The Supply Side: Harnessing Big Data for supply chain efficiency
Big Data feeds analytics well beyond point of sales data that used to be the be-all, end-all in retail forecasting. Today, retailers and suppliers are tapping “Big Data,” which encompasses market loyalty, store and site traffic, social media and mobile shopping in addition to point-of-sale and marketshare data.
Fred Baumann, vice president at JDA Software Group, recently spoke at the University of Arkansas Supply Chain Conference about how advanced analytics fed by Big Data are changing the supply chain. He said tapping smart analytics are the key to solving out-of-stock issues at retailers, because by leveraging information across social media more real-time demand can be accessed.
Baumann said category managers have the opportunity to integrate relevant real time data into their forecasting. He said advanced analytics also may improve assortments and space planning for the retail store. He said analytics within the supply chain have to be a connected collaborative framework between retailer and supplier.
“Manufacturers and retailers struggle to try and solve their problems themselves, when they both want the same thing — productive shelves,” Baumann said.
Forecasting inventory to the shelf is the future, according to Baumann.
“Planing shipments to the shelf creates a ton more data than shipping to the distribution center. It is very granular and requires an interconnected collaborative framework with total transparency,” he said.
REAL TIME DEMAND
Ryan Frazier, CEO of DataRank in Bentonville, is a Big Data analytic service firm for retailers and suppliers. He said many suppliers are using analytics gleaned from Big Data to better understand real time demand.
Frazier said the present system used in retail to track product from the warehouse to the shelf is largely managed by employees using a paper trail. He said companies like Movista have sprung up to offer better solutions by helping retailers and suppliers save money on implementing efficient data collection and delivery practices.
The Big Data evolution has three distinct stages at this point, according to Frazier. He said it’s a very broad term and analytics can help with visualization and grasping the relevant information. He said knowing what is occurring is step one. Next, he said Big Data is typically used in forecasting demand with predictive and proactive analytics. The final stage is working with different “levers” to manipulate and make changes in real time data to obtain desired results.

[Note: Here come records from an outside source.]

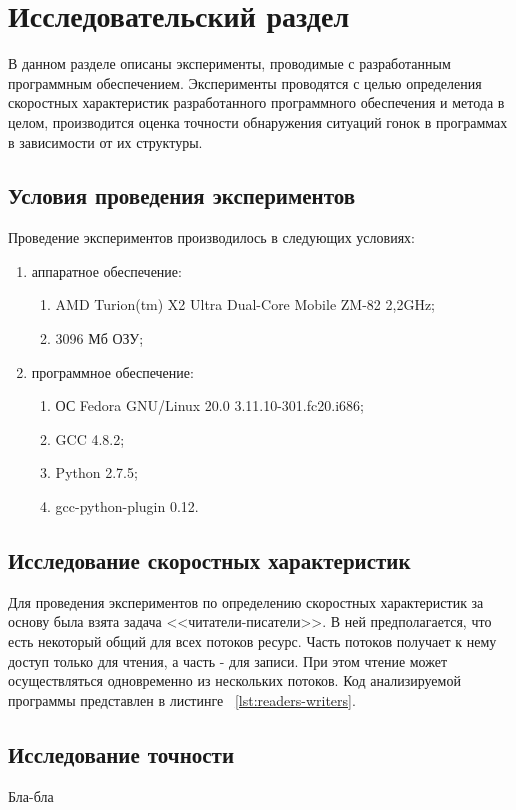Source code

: \chapter{Исследовательский раздел}
\label{cha:research}

В данном разделе описаны эксперименты, проводимые с разработанным программным обеспечением. Эксперименты проводятся с целью определения скоростных характеристик разработанного программного обеспечения и метода в целом, производится оценка точности обнаружения ситуаций гонок в программах в зависимости от их структуры.

\section{Условия проведения экспериментов}

Проведение экспериментов производилось в следующих условиях:
\begin{enumerate}
    \item аппаратное обеспечение:
        \begin{enumerate}
            \item AMD Turion(tm) X2 Ultra Dual-Core Mobile ZM-82 2,2GHz;
            \item 3096 Мб ОЗУ;
        \end{enumerate}
    \item программное обеспечение:
        \begin{enumerate}
            \item ОС Fedora GNU/Linux 20.0 3.11.10-301.fc20.i686;
            \item GCC 4.8.2;
            \item Python 2.7.5;
            \item gcc-python-plugin 0.12.
        \end{enumerate}
\end{enumerate}

\section{Исследование скоростных характеристик}

Для проведения экспериментов по определению скоростных характеристик за основу была взята задача <<читатели-писатели>>. В ней предполагается, что есть некоторый общий для всех потоков ресурс. Часть потоков получает к нему доступ только для чтения, а часть - для записи. При этом чтение может осуществляться одновременно из нескольких потоков. Код анализируемой программы представлен в листинге ~\ref{lst:readers-writers}.



\section{Исследование точности}

Бла-бла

Frazier and Baumann agreed that it’s important to find the right partners to work with in the Big Data space because being able to make changes in real time requires fast analysis. Frazier said moving from step two to step three is cumbersome to do alone.
Going it alone can be cost prohibitive given the talent needed in terms of engineers and hardware servers to process the data. Frazier said as searches against the data are needed, high powered servers and tech savvy are essential.
Dhiraj Rajaram, CEO of Mu Sigma, also was one of the featured speakers at the recent supply chain conference. Rajaram said the information age requires one to think in terms of the decision supply chain, moving away from the physical supply chain.
Rajaram defined Big Data by saying it is data engineering, data science with applied technology and math then layered with business context to create a stack.
“Big Data will both drive and require transformation from businesses,” he said.
Keith Mercier, global retail leader at IBM Watson, said the impact Big Data and social media are having on retail is transformational. He said Pinterest, a four-year old company that is a virtual bulletin board, has reshaped the fashion merchandising sector. A case in point is Nordstrom, he said.
“They know merchandising, as a 100 year-old company, and Nordstrom is modeling its own merchandising after a four-year social media site (Pinterest) with its Pinned Shoes campaign,” Mercier said.
Nordstrom features the shoes on its site in order of popularity noted by the number of pins or likes gleaned from crowd sourcing.